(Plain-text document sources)
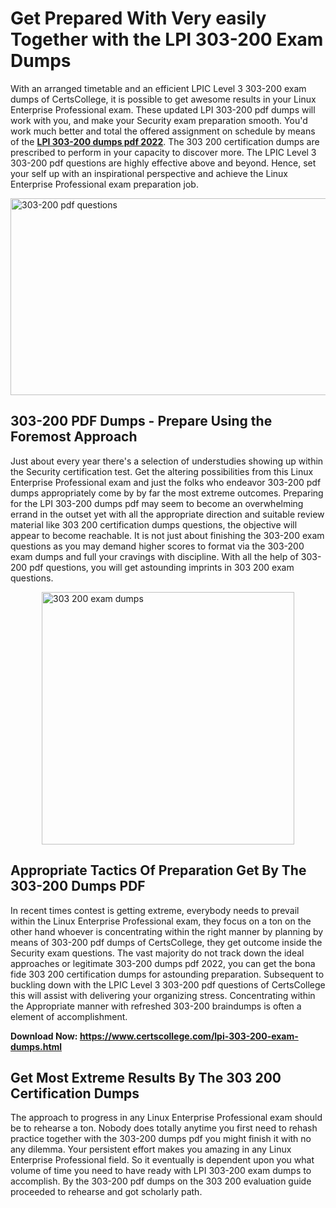 <h1><strong>Get Prepared With Very easily Together with the LPI 303-200 Exam Dumps&nbsp;</strong></h1>
<p><span style="font-weight: 400;">With an arranged timetable and an efficient LPIC Level 3  303-200 exam dumps of CertsCollege, it is possible to get awesome results in your Linux Enterprise Professional exam. These updated LPI 303-200 pdf dumps will work with you, and make your Security exam preparation smooth. You'd work much better and total the offered assignment on schedule by means of the <strong><a href="https://www.certscollege.com/lpi-303-200-exam-dumps.html">LPI 303-200 dumps pdf 2022</a></strong>. The 303 200 certification dumps are prescribed to perform in your capacity to discover more. The LPIC Level 3  303-200 pdf questions are highly effective above and beyond. Hence, set your self up with an inspirational perspective and achieve the Linux Enterprise Professional exam preparation job.&nbsp;</span></p>
<p><span style="font-weight: 400;"><img style="display: block; margin-left: auto; margin-right: auto;" src="https://i.ibb.co/CPDK3ps/Yellow-and-Blue-Initiative-Blog-Banner.png" alt="303-200 pdf questions" width="559" height="315" /></span></p>
<h2><strong>303-200 PDF Dumps - Prepare Using the Foremost Approach</strong></h2>
<p><span style="font-weight: 400;">Just about every year there's a selection of understudies showing up within the Security certification test. Get the altering possibilities from this Linux Enterprise Professional exam and just the folks who endeavor 303-200 pdf dumps appropriately come by by far the most extreme outcomes. Preparing for the LPI 303-200 dumps pdf may seem to become an overwhelming errand in the outset yet with all the appropriate direction and suitable review material like 303 200 certification dumps questions, the objective will appear to become reachable. It is not just about finishing the 303-200 exam questions as you may demand higher scores to format via the 303-200 exam dumps and full your cravings with discipline. With all the help of 303-200 pdf questions, you will get astounding imprints in 303 200 exam questions.</span></p>
<p><span style="font-weight: 400;"><a href="https://tinyurl.com/y6zbu4ud"><img style="display: block; margin-left: auto; margin-right: auto;" src="https://i.ibb.co/9tMrhdY/Teacher-Appreciation-Invitation.png" alt="303 200 exam dumps " width="404" height="404" /></a></span></p>
<h2><strong>Appropriate Tactics Of Preparation Get By The 303-200 Dumps PDF</strong></h2>
<p><span style="font-weight: 400;">In recent times contest is getting extreme, everybody needs to prevail within the Linux Enterprise Professional exam, they focus on a ton on the other hand whoever is concentrating within the right manner by planning by means of 303-200 pdf dumps of CertsCollege, they get outcome inside the Security exam questions. The vast majority do not track down the ideal approaches or legitimate 303-200 dumps pdf 2022, you can get the bona fide 303 200 certification dumps for astounding preparation. Subsequent to buckling down with the LPIC Level 3  303-200 pdf questions of CertsCollege this will assist with delivering your organizing stress. Concentrating within the Appropriate manner with refreshed 303-200 braindumps is often a element of accomplishment.</span></p>
<p><span style="font-weight: 400;"><strong>Download Now: <a href="https://www.certscollege.com/lpi-303-200-exam-dumps.html">https://www.certscollege.com/lpi-303-200-exam-dumps.html</a></strong></span></p>
<h2><strong>Get Most Extreme Results By The 303 200 Certification Dumps</strong></h2>
<p><span style="font-weight: 400;">The approach to progress in any Linux Enterprise Professional exam should be to rehearse a ton. Nobody does totally anytime you first need to rehash practice together with the 303-200 dumps pdf you might finish it with no any dilemma. Your persistent effort makes you amazing in any Linux Enterprise Professional field. So it eventually is dependent upon you what volume of time you need to have ready with LPI 303-200 exam dumps to accomplish. By the 303-200 pdf dumps on the 303 200 evaluation guide proceeded to rehearse and got scholarly path.</span></p>
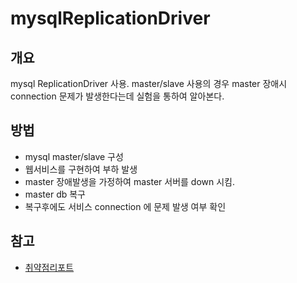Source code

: mysqlReplicationDriver
===============================

개요
------------
mysql ReplicationDriver 사용. master/slave 사용의 경우 master 장애시 connection 문제가 발생한다는데
실험을 통하여 알아본다.

방법
------------------

- mysql master/slave 구성
- 웹서비스를 구현하여 부하 발생
- master 장애발생을 가정하여 master 서버를 down 시킴.
- master db 복구
- 복구후에도 서비스 connection 에 문제 발생 여부 확인

참고
------
- [취약점리포트](http://gywn.net/2012/07/mysql-replication-driver-error-report/)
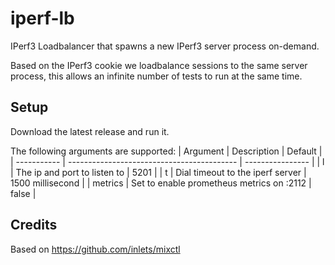 # iperf-lb
IPerf3 Loadbalancer that spawns a new IPerf3 server process on-demand.

Based on the IPerf3 cookie we loadbalance sessions to the same server process, this allows an infinite number of tests to run at the same time.

## Setup
Download the latest release and run it.

The following arguments are supported:
| Argument    | Description                                | Default          |
| ----------- | ------------------------------------------ | ---------------- |
| l           | The ip and port to listen to               | 5201             |
| t           | Dial timeout to the iperf server           | 1500 millisecond |
| metrics     | Set to enable prometheus metrics on :2112  | false            |


## Credits
Based on https://github.com/inlets/mixctl
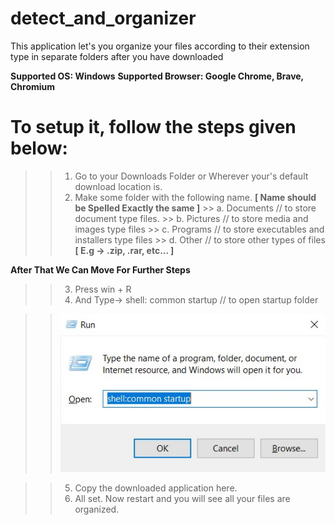 # detect_and_organizer
This application let's you organize your files according to their extension type in separate folders after you have downloaded 

**Supported OS: Windows**
**Supported Browser: Google Chrome, Brave, Chromium**


# To setup it, follow the steps given below:
  >> 1. Go to your Downloads Folder or Wherever your's default download location is.
  >> 2. Make some folder with the following name.  **[ Name should be Spelled Exactly the same ]**
        >> a. Documents       // to store document type files.
        >> b. Pictures        // to store media and images type files
        >> c. Programs        // to store executables and installers type files
        >> d. Other           // to store other types of files **[ E.g -> .zip, .rar, etc... ]**
  
  **After That We Can Move For Further Steps**
  >> 3. Press win + R
  >> 4. And Type-> shell: common startup      // to open startup folder
  
  >>    ![IMG](https://github.com/ksudhanshu961/detect_and_organizer/blob/main/imgs/ss.jpg?raw=true)
  
  >> 5. Copy the downloaded application here.
  >> 6. All set. Now restart and you will see all your files are organized.
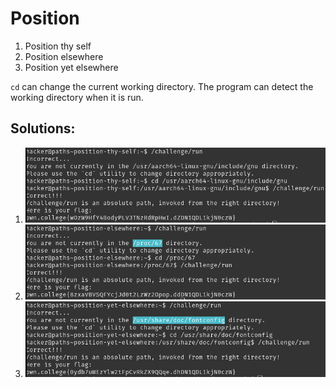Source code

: # Position

1. Position thy self
2. Position elsewhere
3. Position yet elsewhere

`cd` can change the current working directory. The program can detect the working directory when it is run.

## Solutions:

1. ![solution-1](03_Position.png)
2. ![solution-2](04_Position.png)
3. ![solution-3](05_Position.png)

Work request => Where does the string "auto" appear in the records above? Show every line that holds it.

Expected output =>
<p><span style="font-weight: 400;"><img style="display: block; margin-left: auto; margin-right: auto;" src="https://i.ibb.co/CPDK3ps/Yellow-and-Blue-Initiative-Blog-Banner.png" alt="303-200 pdf questions" width="559" height="315" /></span></p>
<p><span style="font-weight: 400;"><a href="https://tinyurl.com/y6zbu4ud"><img style="display: block; margin-left: auto; margin-right: auto;" src="https://i.ibb.co/9tMrhdY/Teacher-Appreciation-Invitation.png" alt="303 200 exam dumps " width="404" height="404" /></a></span></p>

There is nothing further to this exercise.